**Stored data entries**
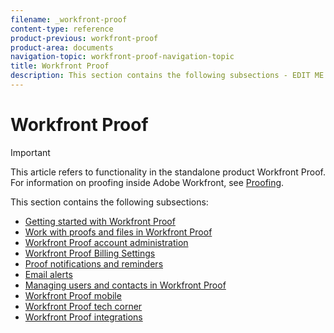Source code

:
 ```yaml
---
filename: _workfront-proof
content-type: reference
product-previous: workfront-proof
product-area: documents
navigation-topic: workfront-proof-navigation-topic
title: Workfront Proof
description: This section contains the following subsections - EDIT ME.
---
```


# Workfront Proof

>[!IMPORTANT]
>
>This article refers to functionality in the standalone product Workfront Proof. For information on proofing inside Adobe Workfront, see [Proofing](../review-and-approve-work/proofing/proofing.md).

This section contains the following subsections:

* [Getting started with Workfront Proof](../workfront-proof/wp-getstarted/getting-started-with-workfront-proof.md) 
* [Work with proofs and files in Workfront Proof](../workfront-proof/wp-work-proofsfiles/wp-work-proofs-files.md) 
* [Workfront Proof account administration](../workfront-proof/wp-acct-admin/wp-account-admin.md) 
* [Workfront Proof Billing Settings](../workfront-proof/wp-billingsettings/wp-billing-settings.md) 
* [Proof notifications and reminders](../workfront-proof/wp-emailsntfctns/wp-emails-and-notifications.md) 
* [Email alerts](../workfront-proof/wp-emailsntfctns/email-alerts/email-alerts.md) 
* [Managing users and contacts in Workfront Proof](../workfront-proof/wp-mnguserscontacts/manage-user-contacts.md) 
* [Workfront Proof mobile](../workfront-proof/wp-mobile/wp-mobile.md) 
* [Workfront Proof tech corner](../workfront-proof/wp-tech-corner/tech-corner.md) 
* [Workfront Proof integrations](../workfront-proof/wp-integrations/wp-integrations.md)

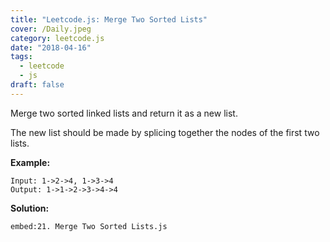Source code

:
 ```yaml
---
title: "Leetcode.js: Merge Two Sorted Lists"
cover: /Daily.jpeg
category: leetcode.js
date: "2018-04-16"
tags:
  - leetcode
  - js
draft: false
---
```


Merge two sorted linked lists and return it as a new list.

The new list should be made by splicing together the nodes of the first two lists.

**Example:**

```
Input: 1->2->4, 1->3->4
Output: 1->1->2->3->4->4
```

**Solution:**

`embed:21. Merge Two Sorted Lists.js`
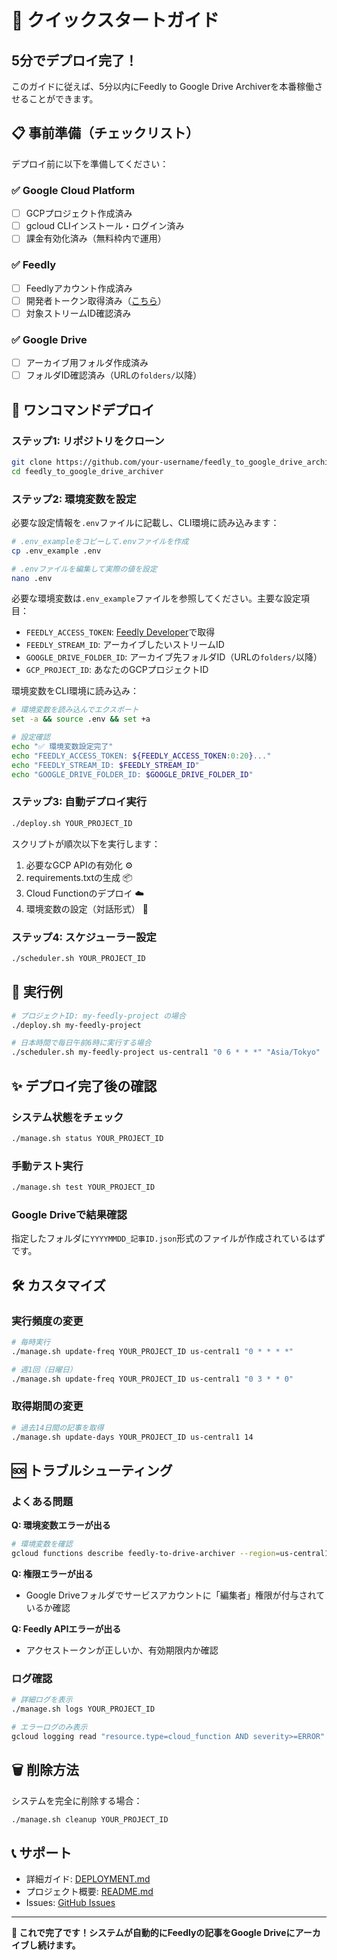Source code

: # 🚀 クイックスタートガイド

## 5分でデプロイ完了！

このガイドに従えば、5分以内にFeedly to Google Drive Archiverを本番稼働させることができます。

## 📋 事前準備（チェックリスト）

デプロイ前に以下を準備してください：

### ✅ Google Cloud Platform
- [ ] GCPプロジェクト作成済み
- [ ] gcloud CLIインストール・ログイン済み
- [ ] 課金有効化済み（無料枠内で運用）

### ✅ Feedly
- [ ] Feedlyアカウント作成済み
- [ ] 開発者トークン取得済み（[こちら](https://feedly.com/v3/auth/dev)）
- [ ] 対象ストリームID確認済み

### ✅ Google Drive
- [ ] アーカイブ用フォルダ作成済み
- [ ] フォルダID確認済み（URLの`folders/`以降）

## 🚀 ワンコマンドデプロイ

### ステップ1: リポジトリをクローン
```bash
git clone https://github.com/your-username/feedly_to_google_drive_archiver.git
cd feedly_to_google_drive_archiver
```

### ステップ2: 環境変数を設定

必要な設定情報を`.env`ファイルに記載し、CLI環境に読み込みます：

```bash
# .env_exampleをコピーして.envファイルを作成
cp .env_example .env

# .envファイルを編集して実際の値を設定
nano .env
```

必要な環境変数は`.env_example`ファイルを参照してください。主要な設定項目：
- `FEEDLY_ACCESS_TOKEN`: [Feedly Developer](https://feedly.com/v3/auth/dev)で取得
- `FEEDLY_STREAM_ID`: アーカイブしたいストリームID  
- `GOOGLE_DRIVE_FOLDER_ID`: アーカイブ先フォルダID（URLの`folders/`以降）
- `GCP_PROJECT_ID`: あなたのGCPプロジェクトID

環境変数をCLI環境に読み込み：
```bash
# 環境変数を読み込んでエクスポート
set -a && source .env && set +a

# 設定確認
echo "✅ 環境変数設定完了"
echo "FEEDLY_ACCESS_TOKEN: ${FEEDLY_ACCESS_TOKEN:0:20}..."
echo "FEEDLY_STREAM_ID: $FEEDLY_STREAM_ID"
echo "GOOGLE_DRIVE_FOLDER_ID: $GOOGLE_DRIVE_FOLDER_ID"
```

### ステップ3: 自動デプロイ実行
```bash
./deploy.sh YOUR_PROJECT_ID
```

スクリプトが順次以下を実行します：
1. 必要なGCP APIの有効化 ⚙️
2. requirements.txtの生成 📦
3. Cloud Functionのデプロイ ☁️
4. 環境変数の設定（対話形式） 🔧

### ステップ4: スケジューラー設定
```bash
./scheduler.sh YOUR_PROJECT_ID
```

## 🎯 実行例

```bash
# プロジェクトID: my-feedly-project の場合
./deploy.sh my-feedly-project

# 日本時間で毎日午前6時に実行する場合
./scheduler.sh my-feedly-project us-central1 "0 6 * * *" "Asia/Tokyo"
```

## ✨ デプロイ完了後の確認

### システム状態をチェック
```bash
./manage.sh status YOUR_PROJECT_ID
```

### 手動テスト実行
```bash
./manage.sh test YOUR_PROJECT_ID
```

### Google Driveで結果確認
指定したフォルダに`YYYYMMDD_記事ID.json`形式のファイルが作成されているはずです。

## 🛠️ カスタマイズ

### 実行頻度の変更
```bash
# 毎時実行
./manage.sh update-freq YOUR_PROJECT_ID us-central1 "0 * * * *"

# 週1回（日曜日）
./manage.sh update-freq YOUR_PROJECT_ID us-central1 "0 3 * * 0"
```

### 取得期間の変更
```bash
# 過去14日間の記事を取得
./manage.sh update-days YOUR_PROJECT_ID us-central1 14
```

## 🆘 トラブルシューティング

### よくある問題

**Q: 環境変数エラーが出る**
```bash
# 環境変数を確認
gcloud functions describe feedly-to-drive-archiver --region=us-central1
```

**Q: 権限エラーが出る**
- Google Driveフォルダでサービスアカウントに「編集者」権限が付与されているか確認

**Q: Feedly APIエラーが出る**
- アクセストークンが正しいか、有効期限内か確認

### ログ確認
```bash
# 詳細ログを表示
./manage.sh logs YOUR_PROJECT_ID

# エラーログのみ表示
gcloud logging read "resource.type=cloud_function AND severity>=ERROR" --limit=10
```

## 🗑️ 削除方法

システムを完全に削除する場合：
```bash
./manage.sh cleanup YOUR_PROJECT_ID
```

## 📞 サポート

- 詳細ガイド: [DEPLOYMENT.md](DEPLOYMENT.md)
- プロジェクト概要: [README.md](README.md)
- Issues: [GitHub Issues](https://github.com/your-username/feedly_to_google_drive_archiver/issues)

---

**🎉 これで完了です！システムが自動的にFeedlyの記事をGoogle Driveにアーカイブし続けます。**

* * *

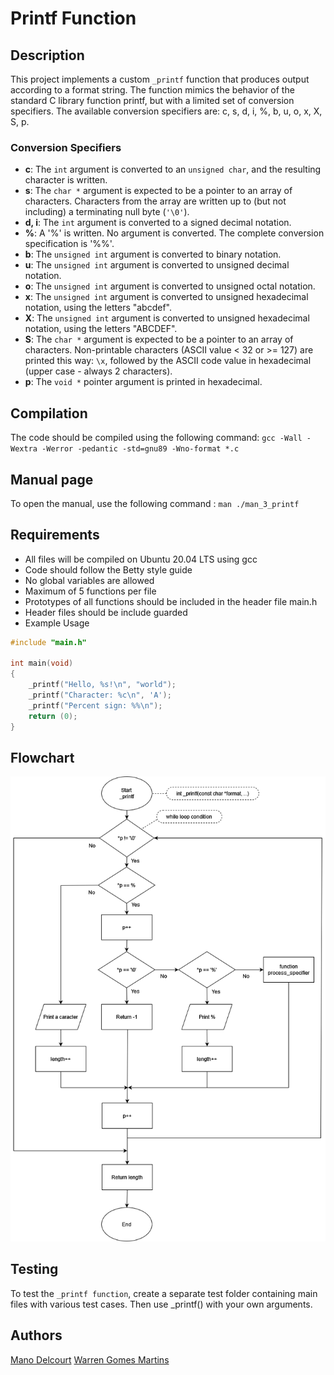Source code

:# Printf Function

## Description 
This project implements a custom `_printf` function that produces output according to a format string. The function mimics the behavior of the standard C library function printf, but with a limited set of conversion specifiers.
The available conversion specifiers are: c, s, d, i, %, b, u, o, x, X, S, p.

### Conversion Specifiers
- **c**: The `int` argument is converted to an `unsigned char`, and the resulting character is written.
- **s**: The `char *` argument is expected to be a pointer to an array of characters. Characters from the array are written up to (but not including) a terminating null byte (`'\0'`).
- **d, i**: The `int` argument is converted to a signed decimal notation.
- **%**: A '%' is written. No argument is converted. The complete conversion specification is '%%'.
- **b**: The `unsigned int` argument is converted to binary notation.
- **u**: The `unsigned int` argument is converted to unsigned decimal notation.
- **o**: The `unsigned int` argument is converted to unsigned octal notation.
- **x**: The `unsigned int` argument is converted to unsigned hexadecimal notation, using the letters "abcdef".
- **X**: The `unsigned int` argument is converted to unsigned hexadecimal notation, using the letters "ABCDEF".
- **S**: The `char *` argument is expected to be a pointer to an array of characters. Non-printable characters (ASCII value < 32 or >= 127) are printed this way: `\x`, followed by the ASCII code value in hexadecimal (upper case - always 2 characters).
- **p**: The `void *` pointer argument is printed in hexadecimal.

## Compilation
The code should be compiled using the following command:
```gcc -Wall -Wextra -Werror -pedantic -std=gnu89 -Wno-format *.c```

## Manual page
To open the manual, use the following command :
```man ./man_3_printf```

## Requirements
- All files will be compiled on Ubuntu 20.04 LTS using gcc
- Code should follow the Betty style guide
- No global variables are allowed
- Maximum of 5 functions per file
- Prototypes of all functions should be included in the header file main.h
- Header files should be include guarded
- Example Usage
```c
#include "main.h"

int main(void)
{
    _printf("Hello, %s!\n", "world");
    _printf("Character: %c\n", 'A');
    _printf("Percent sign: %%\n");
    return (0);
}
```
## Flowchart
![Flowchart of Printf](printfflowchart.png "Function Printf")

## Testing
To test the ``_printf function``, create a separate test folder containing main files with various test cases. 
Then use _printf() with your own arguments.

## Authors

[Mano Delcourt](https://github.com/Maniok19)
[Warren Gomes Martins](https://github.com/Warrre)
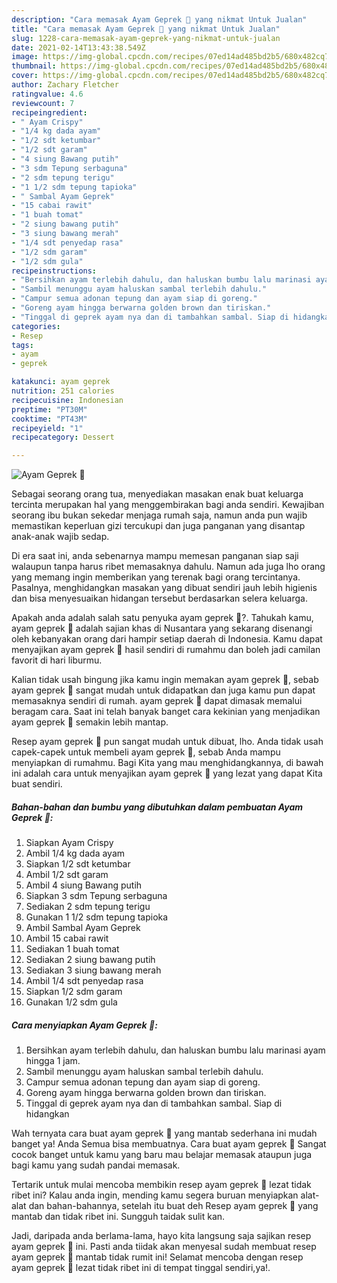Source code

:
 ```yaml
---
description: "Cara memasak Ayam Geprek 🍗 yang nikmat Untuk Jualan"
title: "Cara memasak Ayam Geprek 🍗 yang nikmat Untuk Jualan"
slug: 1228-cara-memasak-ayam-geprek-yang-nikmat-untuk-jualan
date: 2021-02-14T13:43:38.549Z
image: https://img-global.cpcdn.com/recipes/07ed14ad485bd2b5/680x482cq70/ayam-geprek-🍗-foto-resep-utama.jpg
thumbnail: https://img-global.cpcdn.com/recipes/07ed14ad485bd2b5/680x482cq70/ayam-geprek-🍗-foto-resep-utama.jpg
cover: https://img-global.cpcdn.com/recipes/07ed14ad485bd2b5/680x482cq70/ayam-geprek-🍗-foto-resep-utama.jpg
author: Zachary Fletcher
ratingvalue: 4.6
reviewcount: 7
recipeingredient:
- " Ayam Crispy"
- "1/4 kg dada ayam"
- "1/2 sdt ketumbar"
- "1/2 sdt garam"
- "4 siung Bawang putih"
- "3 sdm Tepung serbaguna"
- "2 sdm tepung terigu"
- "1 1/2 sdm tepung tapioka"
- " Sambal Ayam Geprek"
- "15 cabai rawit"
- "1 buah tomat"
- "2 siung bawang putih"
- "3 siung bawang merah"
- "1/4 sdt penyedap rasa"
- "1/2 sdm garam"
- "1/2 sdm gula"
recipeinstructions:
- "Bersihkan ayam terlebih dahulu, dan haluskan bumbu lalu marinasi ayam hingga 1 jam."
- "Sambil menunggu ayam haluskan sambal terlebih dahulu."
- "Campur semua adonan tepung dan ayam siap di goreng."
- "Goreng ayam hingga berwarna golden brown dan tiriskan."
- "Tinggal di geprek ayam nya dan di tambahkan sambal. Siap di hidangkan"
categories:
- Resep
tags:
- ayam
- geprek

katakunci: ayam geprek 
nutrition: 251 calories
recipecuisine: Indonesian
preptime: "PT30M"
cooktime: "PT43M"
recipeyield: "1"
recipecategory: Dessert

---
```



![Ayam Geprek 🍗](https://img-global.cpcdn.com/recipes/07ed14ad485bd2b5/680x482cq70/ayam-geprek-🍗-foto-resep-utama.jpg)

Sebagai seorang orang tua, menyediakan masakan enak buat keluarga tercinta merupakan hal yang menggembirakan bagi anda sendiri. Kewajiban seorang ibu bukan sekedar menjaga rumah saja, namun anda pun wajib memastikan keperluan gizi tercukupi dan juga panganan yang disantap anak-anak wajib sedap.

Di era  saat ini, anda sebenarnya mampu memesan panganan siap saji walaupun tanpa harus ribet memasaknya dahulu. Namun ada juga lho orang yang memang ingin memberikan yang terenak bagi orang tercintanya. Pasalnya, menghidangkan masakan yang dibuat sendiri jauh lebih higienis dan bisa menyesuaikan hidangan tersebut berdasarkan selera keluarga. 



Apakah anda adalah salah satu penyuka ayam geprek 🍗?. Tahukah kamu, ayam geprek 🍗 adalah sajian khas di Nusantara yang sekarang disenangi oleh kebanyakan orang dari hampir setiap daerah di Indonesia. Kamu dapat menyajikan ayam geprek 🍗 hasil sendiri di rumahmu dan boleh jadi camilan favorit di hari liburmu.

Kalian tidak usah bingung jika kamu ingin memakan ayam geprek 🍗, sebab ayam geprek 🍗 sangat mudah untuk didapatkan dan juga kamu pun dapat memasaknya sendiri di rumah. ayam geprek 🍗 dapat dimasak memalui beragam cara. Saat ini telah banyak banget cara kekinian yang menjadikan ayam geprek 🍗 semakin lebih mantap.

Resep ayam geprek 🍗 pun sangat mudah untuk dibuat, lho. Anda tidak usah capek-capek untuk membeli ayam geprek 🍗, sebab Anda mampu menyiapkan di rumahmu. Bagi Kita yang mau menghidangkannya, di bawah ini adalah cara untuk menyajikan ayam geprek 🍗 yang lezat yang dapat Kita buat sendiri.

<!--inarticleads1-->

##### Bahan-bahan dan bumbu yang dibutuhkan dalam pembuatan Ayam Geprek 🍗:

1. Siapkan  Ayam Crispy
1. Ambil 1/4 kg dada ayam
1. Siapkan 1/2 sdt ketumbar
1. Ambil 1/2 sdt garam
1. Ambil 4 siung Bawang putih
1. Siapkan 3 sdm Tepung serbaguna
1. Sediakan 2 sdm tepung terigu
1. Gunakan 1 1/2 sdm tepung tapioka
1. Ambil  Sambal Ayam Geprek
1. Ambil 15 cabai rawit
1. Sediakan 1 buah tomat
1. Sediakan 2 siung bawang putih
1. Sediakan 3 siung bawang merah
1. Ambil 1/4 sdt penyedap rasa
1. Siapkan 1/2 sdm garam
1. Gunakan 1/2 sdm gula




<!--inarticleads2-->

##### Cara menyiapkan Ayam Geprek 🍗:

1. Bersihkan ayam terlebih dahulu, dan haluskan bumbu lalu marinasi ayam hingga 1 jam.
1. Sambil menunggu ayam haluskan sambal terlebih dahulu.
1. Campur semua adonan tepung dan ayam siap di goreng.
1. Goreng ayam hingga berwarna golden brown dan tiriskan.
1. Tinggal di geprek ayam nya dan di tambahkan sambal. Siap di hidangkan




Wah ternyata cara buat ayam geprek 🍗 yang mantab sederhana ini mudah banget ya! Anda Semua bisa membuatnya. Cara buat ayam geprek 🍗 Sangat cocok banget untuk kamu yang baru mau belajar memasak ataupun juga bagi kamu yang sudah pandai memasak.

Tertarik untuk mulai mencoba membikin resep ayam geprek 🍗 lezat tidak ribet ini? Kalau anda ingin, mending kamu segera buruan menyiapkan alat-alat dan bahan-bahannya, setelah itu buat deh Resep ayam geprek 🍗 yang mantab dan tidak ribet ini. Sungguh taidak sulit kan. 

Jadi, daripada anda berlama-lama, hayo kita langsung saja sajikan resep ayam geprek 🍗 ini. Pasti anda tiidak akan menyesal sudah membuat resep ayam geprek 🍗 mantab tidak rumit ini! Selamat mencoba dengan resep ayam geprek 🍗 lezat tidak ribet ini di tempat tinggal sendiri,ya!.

---

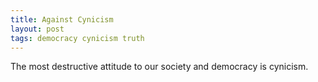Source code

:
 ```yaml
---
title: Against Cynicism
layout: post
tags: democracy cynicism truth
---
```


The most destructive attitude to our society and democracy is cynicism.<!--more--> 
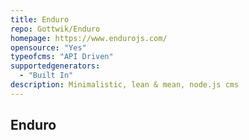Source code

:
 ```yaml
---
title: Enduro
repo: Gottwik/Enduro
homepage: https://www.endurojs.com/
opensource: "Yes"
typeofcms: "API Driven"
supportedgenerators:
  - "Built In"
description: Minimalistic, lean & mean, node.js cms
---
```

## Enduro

**Your objective**
Exactly the lines above from the one with "##### Cara menyiapkan" to the one with "Wah ternyata cara", both included, are to be quoted; leave the rest out.

**Task answer**
##### Cara menyiapkan Ayam Geprek 🍗:

1. Bersihkan ayam terlebih dahulu, dan haluskan bumbu lalu marinasi ayam hingga 1 jam.
1. Sambil menunggu ayam haluskan sambal terlebih dahulu.
1. Campur semua adonan tepung dan ayam siap di goreng.
1. Goreng ayam hingga berwarna golden brown dan tiriskan.
1. Tinggal di geprek ayam nya dan di tambahkan sambal. Siap di hidangkan




Wah ternyata cara buat ayam geprek 🍗 yang mantab sederhana ini mudah banget ya! Anda Semua bisa membuatnya. Cara buat ayam geprek 🍗 Sangat cocok banget untuk kamu yang baru mau belajar memasak ataupun juga bagi kamu yang sudah pandai memasak.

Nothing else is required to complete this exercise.